Usually, hedge fund managers' earnings are partially linked to assets under management (charging a 1.5-2% commission rate) and to returns for the investors (20% of the absolute performance). On average, hedge funds - as illustrated in a Bloomerg-Businessweek cover story last year - fared worse than index funds in eight of the last ten years. In May, the average hedge fund returns lagged by 10% year-to-date the S&P500 index.
Could we say that inside a usually inefficient yet well-paid group there are super-men who constantly perform so outstandingly to deserve those exceptional earnings? Hard to say. What's for sure is that, even if there were such correct and long-standing performances, it would be crazy coming to the conclusion that these were entirely due to the managers skills (which deserves to be rewarded), rather than to mere luck. The matter is relevant, since where randomness is crucial (such as in asset management in financial markets), there is an issue of uncertain sustainability for any good outcome.

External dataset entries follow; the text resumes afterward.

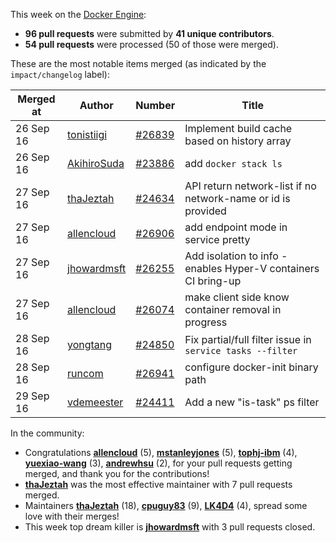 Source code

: This week on the [Docker Engine](https://github.com/docker/docker):

  - **96 pull requests** were submitted by **41 unique contributors**.
  - **54 pull requests** were processed (50 of those were merged).

These are the most notable items merged (as indicated by the `impact/changelog` label):

  Merged at | Author                                  | Number                                                 | Title
  ----------|-----------------------------------------|--------------------------------------------------------|--------------------------------------------------------------
  26 Sep 16 | [tonistiigi](https://github.com/tonistiigi) | [#26839](https://github.com/docker/docker/issues/26839) | Implement build cache based on history array
  26 Sep 16 | [AkihiroSuda](https://github.com/AkihiroSuda) | [#23886](https://github.com/docker/docker/issues/23886) | add `docker stack ls`
  27 Sep 16 | [thaJeztah](https://github.com/thaJeztah) | [#24634](https://github.com/docker/docker/issues/24634) | API return network-list if no network-name or id is provided
  27 Sep 16 | [allencloud](https://github.com/allencloud) | [#26906](https://github.com/docker/docker/issues/26906) | add endpoint mode in service pretty
  27 Sep 16 | [jhowardmsft](https://github.com/jhowardmsft) | [#26255](https://github.com/docker/docker/issues/26255) | Add isolation to info - enables Hyper-V containers CI bring-up
  27 Sep 16 | [allencloud](https://github.com/allencloud) | [#26074](https://github.com/docker/docker/issues/26074) | make client side know container removal in progress
  28 Sep 16 | [yongtang](https://github.com/yongtang) | [#24850](https://github.com/docker/docker/issues/24850) | Fix partial/full filter issue in `service tasks --filter`
  28 Sep 16 | [runcom](https://github.com/runcom) | [#26941](https://github.com/docker/docker/issues/26941) | configure docker-init binary path
  29 Sep 16 | [vdemeester](https://github.com/vdemeester) | [#24411](https://github.com/docker/docker/issues/24411) | Add a new &#34;is-task&#34; ps filter

In the community:

  - Congratulations **[allencloud](https://github.com/allencloud)** (5), **[mstanleyjones](https://github.com/mstanleyjones)** (5), **[tophj-ibm](https://github.com/tophj-ibm)** (4), **[yuexiao-wang](https://github.com/yuexiao-wang)** (3), **[andrewhsu](https://github.com/andrewhsu)** (2), for your pull requests getting merged, and thank you for the contributions!
  - **[thaJeztah](https://github.com/thaJeztah)** was the most effective maintainer with 7 pull requests merged.
  - Maintainers **[thaJeztah](https://github.com/thaJeztah)** (18), **[cpuguy83](https://github.com/cpuguy83)** (9), **[LK4D4](https://github.com/LK4D4)** (4), spread some love with their merges!
  - This week top dream killer is **[jhowardmsft](https://github.com/jhowardmsft)** with 3 pull requests closed.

To keep this in mind, hedge fund investors (wealthy private clients people or institutionals) should negotiate remuneration mechanisms like "share the gain, share the pain, in which at least incentive fees are given back by hedge fund managers to the funds themselves in case of subsequent underperformance. Why doesn't this happen? The matter should be further analysed. It could be that rich private people have cognitive deficits about the real managers' skills, and that institutional ones also suffer from agency-related problems: the board of a pension fund, not always equipped with the necessary knowledge, can choose well-known (and better-paid) hedge fund managers to minimise possible disputes with workers and pensioners. Not to mention the occurrence of illegal and untraceable paybacks, that also involve investment consultants hired for asset allocation and manager selection.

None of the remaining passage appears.